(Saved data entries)
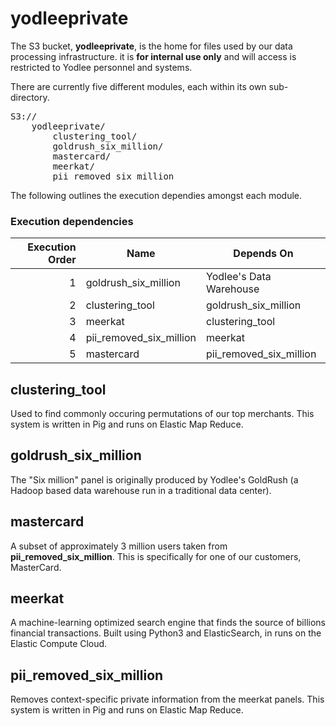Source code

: yodleeprivate
=============
The S3 bucket, **yodleeprivate**, is the home for files used by our data processing infrastructure.
it is **for internal use only** and will access is restricted to Yodlee personnel and systems.

There are currently five different modules, each within its own sub-directory.
<pre>
S3://
	yodleeprivate/
		clustering_tool/
		goldrush_six_million/
		mastercard/
		meerkat/
		pii_removed_six_million
</pre>

The following outlines the execution dependies amongst each module.
### Execution dependencies
| Execution Order | Name                    | Depends On              |
| --------------: | ----------------------- | ----------------------- |
|               1 | goldrush_six_million    | Yodlee's Data Warehouse |
|               2 | clustering_tool         | goldrush_six_million    |
|               3 | meerkat                 | clustering_tool         |
|               4 | pii_removed_six_million | meerkat                 |
|               5 | mastercard              | pii_removed_six_million |

## clustering_tool

Used to find commonly occuring permutations of our top merchants.  This system is written in Pig and runs on Elastic Map Reduce.

## goldrush_six_million

The "Six million" panel is originally produced by Yodlee's GoldRush (a Hadoop based data warehouse run in a traditional data center).

## mastercard
A subset of approximately 3 million users taken from **pii_removed_six_million**.  This is specifically for one of our customers, MasterCard.

## meerkat

A machine-learning optimized search engine that finds the source of billions financial transactions.  Built using Python3 and ElasticSearch, in runs on the Elastic Compute Cloud.

## pii_removed_six_million

Removes context-specific private information from the meerkat panels.  This system is written in Pig and runs on Elastic Map Reduce.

**What to do:** Pictures aside, retype all of the entries word for word.

**Answer to this exercise:**
Source code

: yodleeprivate
=============
The S3 bucket, **yodleeprivate**, is the home for files used by our data processing infrastructure.
it is **for internal use only** and will access is restricted to Yodlee personnel and systems.

There are currently five different modules, each within its own sub-directory.
<pre>
S3://
	yodleeprivate/
		clustering_tool/
		goldrush_six_million/
		mastercard/
		meerkat/
		pii_removed_six_million
</pre>

The following outlines the execution dependies amongst each module.
### Execution dependencies
| Execution Order | Name                    | Depends On              |
| --------------: | ----------------------- | ----------------------- |
|               1 | goldrush_six_million    | Yodlee's Data Warehouse |
|               2 | clustering_tool         | goldrush_six_million    |
|               3 | meerkat                 | clustering_tool         |
|               4 | pii_removed_six_million | meerkat                 |
|               5 | mastercard              | pii_removed_six_million |

## clustering_tool

Used to find commonly occuring permutations of our top merchants.  This system is written in Pig and runs on Elastic Map Reduce.

## goldrush_six_million

The "Six million" panel is originally produced by Yodlee's GoldRush (a Hadoop based data warehouse run in a traditional data center).

## mastercard
A subset of approximately 3 million users taken from **pii_removed_six_million**.  This is specifically for one of our customers, MasterCard.

## meerkat

A machine-learning optimized search engine that finds the source of billions financial transactions.  Built using Python3 and ElasticSearch, in runs on the Elastic Compute Cloud.

## pii_removed_six_million

Removes context-specific private information from the meerkat panels.  This system is written in Pig and runs on Elastic Map Reduce.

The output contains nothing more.